Alternatives to divorce offer privacy and other benefits

On Behalf of | Mar 23, 2022 | Family Law |

Ending a marriage is a stressful endeavor. A traditional divorce played out in court adds additional layers of stress and anxiety.

Mediation and collaborative divorce are options for ending a marriage that put some of the control back into your hands. With a focus on finding mutually agreeable solutions through peaceful interactions, these confidential options are worth considering when facing divorce.

Mediation

In mediation, both parties meet with a trained mediator to work through all aspects of the divorce. Both parties must agree to the final decisions for mediation to be successful. Because there are no courts involved, all decisions are specific to the needs of you and your family. Having control and input into the divorce gives all parties a sense of control and makes it more likely that they will comply with decisions.

Collaborative divorce

In collaborative divorce, each party chooses an attorney who agrees to work as part of a collaborative team. Together, the parties choose a neutral financial professional and any other professionals needed for their situation. The entire team works together to work through all issues without the need for a courtroom.

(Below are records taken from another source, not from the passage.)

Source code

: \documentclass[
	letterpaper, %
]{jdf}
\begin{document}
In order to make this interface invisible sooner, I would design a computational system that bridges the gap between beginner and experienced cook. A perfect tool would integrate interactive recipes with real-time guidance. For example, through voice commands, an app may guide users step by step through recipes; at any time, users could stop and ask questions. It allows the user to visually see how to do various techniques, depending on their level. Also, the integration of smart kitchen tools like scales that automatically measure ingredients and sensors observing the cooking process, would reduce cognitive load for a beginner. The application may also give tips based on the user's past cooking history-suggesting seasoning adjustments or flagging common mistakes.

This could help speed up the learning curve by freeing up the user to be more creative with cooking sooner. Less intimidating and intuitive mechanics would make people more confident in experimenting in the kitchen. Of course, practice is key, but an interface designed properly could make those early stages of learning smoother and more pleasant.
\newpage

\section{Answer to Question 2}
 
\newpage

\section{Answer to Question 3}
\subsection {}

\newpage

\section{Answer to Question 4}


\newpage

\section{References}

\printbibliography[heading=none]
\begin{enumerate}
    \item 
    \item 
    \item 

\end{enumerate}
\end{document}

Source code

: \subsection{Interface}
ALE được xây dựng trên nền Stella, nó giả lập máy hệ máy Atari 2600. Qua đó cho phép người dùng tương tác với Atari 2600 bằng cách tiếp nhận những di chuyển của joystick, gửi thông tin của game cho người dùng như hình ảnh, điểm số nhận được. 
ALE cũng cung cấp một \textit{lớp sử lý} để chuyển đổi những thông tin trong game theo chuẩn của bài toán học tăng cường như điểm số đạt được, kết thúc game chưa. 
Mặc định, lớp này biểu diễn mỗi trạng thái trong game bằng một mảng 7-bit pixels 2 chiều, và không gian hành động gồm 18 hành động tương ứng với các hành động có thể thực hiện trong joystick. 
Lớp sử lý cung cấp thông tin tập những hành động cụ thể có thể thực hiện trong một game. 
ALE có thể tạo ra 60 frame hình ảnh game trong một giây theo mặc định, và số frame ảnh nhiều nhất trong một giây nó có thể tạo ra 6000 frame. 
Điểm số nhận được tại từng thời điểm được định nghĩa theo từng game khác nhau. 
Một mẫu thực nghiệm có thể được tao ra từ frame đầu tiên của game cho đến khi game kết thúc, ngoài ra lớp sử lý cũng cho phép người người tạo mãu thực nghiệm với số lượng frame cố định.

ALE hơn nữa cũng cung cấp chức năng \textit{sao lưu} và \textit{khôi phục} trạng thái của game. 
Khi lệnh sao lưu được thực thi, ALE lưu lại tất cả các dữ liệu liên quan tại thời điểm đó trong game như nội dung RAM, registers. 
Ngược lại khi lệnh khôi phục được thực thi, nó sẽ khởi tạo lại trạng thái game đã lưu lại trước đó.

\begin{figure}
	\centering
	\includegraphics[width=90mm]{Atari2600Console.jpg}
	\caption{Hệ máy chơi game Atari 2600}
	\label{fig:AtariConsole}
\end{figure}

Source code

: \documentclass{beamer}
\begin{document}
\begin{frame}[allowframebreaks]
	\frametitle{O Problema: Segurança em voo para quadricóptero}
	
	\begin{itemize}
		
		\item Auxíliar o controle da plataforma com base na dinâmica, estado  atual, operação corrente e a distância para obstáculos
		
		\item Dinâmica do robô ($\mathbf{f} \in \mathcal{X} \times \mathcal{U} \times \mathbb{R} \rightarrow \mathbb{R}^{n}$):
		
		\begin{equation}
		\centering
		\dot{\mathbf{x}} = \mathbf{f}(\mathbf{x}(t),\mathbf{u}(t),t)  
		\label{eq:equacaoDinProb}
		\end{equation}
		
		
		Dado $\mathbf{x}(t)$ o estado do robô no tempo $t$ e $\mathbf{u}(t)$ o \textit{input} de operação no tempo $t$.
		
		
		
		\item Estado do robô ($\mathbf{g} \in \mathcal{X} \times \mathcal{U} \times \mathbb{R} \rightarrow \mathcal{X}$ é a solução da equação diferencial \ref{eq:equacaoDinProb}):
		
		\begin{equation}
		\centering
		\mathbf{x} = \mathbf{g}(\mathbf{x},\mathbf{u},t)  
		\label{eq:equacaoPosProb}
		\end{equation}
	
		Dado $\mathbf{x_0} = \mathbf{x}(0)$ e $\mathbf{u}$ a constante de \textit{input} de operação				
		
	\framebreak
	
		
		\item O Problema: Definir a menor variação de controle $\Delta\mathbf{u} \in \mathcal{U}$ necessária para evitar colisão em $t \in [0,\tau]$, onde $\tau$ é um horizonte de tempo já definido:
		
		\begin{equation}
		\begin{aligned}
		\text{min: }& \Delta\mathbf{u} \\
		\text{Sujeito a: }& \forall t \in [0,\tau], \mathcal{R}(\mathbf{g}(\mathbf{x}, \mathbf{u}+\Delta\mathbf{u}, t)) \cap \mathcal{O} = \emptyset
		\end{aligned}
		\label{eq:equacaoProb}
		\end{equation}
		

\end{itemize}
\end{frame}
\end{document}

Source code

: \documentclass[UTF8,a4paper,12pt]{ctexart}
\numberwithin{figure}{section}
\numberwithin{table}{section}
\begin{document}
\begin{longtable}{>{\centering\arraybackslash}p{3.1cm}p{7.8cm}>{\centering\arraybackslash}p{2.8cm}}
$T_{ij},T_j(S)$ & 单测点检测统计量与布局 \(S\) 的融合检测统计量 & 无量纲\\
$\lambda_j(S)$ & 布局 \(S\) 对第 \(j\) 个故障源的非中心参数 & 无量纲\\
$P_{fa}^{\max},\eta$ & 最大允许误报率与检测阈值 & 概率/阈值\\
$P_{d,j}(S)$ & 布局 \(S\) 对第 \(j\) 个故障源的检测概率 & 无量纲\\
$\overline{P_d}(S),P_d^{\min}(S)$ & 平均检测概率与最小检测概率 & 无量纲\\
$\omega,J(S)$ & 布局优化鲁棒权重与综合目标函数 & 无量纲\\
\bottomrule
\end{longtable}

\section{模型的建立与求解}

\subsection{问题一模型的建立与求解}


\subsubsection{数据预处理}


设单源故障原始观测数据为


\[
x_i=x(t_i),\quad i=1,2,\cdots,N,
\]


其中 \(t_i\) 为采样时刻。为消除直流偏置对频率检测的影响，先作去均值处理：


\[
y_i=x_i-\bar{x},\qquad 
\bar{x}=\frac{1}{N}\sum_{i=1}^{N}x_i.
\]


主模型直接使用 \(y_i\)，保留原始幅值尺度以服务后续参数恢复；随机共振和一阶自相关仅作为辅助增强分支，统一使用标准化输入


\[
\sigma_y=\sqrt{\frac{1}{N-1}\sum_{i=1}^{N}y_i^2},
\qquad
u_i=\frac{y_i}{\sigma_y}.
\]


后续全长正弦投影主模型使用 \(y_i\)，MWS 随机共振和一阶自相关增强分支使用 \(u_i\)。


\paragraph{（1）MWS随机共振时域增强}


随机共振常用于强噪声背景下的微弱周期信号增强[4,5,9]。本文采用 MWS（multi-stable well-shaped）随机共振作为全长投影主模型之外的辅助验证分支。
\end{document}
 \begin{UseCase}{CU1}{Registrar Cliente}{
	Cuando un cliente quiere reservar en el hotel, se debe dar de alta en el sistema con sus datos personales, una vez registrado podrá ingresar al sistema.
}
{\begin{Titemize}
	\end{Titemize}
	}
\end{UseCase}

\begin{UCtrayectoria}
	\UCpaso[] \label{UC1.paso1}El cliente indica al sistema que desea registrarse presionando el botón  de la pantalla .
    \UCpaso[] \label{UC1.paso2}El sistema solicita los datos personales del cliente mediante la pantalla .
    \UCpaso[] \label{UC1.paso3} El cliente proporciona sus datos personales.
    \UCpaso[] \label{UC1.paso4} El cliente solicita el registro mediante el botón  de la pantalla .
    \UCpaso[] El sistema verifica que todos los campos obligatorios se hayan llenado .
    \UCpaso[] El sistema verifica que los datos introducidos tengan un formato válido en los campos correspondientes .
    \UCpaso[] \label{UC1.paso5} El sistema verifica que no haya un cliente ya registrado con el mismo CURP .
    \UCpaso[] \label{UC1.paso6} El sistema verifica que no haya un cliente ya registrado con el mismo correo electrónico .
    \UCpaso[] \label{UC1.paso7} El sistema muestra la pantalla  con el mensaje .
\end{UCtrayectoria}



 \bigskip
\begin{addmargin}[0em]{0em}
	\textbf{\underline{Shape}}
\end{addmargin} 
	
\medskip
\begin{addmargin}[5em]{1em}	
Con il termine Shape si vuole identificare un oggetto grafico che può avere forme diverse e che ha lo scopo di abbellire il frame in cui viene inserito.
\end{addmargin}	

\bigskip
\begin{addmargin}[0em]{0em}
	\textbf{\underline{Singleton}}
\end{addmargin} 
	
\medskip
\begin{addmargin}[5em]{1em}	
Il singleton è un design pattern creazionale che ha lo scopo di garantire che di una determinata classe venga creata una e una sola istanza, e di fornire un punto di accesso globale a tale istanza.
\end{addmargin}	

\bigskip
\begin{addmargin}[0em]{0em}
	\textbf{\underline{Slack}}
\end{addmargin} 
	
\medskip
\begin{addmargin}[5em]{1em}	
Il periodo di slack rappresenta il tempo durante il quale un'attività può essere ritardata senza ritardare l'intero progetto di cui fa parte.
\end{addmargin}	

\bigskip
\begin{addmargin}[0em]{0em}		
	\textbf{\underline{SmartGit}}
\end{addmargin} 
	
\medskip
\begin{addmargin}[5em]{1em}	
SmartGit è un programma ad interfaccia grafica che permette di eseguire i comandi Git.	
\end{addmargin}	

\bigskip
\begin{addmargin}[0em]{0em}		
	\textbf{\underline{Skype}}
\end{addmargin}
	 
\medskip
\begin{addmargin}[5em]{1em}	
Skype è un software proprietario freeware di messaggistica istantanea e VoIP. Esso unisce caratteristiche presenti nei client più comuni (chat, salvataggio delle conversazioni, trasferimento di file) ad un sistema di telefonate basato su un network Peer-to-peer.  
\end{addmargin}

Benefits to these alternatives

Both of these alternative options are less expensive than traditional divorce litigation. While there is no standard time frame for either of these options, without needing to fit the schedule of a court, these options may not drag out as long as traditional divorce. Traditional divorce litigation in court is a public process and becomes public record. Mediation and collaborative divorce are private, confidential options that keep your business out of the public eye.

If your goal is an amicable separation, consider these alternatives first. If mediation or collaborative divorce prove unsuccessful, traditional divorce through litigation in the courts remains an option.